Many market participants see the pooling of catastrophe risks as an attractive option and say they expect a few new issues this year using this approach. Risk would be collected from different parties and would be packaged into a ‘collateralised debt obligation’ (CDO) so that an investor’s risk would be spread across a number of different perils. Swiss Re was one of the first issuers to use this approach, when it launched a $40 million CDO of cat risks in May last year. CDOs are a way to get smaller players involved in the cat bond market, who might not be able to achieve the economies of scale themselves, says AIR’s Lee.

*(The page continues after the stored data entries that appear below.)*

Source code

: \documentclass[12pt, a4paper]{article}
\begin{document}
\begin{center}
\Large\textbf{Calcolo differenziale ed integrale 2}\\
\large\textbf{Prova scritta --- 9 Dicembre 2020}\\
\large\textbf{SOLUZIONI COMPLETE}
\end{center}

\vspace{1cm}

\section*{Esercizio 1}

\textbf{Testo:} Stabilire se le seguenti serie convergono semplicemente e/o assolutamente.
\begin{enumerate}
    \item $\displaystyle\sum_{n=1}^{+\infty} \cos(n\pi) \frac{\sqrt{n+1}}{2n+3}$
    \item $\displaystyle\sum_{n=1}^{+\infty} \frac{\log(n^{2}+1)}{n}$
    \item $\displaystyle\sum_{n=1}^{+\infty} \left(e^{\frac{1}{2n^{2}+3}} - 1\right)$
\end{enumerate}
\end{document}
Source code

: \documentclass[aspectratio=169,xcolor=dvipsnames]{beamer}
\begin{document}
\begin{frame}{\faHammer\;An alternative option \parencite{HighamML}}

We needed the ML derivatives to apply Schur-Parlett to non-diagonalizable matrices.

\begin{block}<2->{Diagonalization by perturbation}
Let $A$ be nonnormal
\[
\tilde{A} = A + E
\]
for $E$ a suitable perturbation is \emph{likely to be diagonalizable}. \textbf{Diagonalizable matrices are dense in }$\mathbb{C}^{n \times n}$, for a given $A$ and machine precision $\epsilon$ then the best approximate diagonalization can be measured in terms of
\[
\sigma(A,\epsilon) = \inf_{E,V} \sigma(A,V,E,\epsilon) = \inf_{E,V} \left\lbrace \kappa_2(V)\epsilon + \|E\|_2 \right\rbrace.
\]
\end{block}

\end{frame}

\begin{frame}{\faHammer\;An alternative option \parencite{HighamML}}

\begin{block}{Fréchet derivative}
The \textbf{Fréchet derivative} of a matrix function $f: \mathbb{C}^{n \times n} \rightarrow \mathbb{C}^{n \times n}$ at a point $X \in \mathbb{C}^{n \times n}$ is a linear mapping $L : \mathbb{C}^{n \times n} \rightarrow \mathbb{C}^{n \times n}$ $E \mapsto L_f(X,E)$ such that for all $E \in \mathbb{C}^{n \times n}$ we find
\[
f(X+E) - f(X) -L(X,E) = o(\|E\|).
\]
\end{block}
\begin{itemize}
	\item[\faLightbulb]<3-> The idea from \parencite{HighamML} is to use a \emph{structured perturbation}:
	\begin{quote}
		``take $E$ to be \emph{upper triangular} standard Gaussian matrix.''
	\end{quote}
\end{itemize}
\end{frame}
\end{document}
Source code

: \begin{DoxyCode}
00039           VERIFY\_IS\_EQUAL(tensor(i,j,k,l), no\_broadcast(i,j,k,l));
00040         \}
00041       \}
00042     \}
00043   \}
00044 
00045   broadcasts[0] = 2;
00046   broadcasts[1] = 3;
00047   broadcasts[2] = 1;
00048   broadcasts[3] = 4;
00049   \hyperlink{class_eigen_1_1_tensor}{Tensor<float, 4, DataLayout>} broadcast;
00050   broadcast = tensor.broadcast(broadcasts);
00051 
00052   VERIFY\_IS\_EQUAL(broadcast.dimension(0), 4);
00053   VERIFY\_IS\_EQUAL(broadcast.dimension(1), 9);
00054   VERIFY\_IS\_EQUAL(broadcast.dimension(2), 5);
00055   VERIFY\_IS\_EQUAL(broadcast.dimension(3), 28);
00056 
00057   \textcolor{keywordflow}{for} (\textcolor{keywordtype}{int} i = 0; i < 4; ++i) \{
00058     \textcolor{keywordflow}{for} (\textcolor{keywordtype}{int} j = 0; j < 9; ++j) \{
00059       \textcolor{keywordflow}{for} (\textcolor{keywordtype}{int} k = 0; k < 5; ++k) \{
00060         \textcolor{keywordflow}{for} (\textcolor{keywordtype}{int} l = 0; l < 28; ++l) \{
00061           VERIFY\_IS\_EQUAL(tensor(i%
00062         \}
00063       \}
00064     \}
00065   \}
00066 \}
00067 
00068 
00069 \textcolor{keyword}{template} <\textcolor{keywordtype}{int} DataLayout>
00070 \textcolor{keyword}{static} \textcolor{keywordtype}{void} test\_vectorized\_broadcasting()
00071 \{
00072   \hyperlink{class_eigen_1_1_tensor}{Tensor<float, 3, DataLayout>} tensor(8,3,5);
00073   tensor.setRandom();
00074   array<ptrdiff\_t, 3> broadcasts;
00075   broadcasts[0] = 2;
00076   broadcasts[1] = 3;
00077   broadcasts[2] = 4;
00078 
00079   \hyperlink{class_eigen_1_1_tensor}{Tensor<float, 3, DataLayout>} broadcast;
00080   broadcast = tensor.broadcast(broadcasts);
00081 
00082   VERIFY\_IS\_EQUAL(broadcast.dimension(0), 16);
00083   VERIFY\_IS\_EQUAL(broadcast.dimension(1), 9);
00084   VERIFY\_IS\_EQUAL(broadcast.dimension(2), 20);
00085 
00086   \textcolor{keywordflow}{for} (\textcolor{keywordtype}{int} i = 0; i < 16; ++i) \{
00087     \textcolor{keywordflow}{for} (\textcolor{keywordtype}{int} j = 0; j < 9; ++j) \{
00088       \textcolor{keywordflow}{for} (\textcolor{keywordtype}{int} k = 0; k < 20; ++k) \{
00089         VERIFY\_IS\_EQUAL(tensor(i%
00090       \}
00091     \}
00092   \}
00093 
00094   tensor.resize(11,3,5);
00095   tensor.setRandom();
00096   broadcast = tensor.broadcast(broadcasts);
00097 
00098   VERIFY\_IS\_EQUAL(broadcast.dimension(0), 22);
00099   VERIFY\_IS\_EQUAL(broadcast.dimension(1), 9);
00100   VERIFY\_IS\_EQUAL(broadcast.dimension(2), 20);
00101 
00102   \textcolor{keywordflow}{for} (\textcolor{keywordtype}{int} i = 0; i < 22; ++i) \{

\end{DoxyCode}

However, Kaiser at Goldman Sachs is not convinced this will be a significant trend.“Most investors would still rather accumulate risk individually and develop their own portfolios,” he says.“There is a desire for single-peril transactions so investors can create their own portfolios,” agrees Judith Klugman, senior vice president at Swiss Re Capital Markets. Swiss Re’s Pioneer deal had six tranches, one each for five different perils (North Atlantic hurricane, European windstorm, and Californian, Central US and Japanese earthquake) and one for a combination of the five. The tranches offered varying risk/return levels for the investor to choose from.

Yet another potential method of transferring insurance risks onto the capital markets is to use industry loss warranties (ILWs), says Muir-Wood from RMS. These are essentially reinsurance contracts that are based on an index of catastrophe losses rather than reinsurer’s actual losses.They are already popular with insurance and reinsurance firms, partly because of their simplicity, and a growing number of cat bonds are based on such indexes.

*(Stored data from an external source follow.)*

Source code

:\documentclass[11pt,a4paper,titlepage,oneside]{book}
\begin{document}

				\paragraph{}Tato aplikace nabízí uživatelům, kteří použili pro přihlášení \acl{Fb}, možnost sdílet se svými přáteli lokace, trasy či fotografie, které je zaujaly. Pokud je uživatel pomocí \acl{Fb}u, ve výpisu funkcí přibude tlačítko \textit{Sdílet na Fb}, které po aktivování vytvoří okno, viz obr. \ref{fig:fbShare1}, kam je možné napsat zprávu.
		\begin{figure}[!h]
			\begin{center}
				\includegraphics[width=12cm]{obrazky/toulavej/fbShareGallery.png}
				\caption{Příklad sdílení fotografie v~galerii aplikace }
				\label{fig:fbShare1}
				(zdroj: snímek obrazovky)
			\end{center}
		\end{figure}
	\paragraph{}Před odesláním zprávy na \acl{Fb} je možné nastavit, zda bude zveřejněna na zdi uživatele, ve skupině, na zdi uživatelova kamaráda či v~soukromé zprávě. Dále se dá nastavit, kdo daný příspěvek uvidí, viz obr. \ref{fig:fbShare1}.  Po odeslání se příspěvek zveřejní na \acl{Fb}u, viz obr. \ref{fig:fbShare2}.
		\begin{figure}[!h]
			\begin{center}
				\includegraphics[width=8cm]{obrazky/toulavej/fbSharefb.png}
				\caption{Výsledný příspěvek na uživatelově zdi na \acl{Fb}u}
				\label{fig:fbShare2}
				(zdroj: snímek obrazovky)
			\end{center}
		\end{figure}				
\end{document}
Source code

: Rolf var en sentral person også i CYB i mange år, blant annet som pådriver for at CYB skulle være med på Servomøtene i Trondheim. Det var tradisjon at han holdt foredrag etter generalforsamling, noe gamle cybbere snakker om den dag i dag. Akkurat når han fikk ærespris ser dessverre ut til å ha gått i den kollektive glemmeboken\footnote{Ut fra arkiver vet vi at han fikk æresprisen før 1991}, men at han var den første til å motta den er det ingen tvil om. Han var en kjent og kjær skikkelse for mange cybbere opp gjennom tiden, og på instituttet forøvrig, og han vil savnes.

There is now potential for tradable derivatives contracts to be launched directly on ILW contracts, and a secondary market could be created by selling the basis risk between the index and actual losses, says Muir-Wood.These contracts would work much more simply than cat bonds, because the trigger could be based on a single number, he says. Of the roughly $3 million of catastrophe protection placed via this market last year, about 95% was from the reinsurance industry, with only a handful of fund managers entering into contracts, says Peter Crosby, president of Reinsurex, a New York-based reinsurance broker. Investors are involved in around 20 fairly small derivatives deals each year, he adds.

If the cat bond market is to grow significantly, bringing down the price of issuance will likely be what clinches it. “For cat bonds to be on a more level footing, there would need to be another significant increase in reinsurance premiums or increased interest on the side of investors pushing spreads lower,” says Seitz from Munich Re.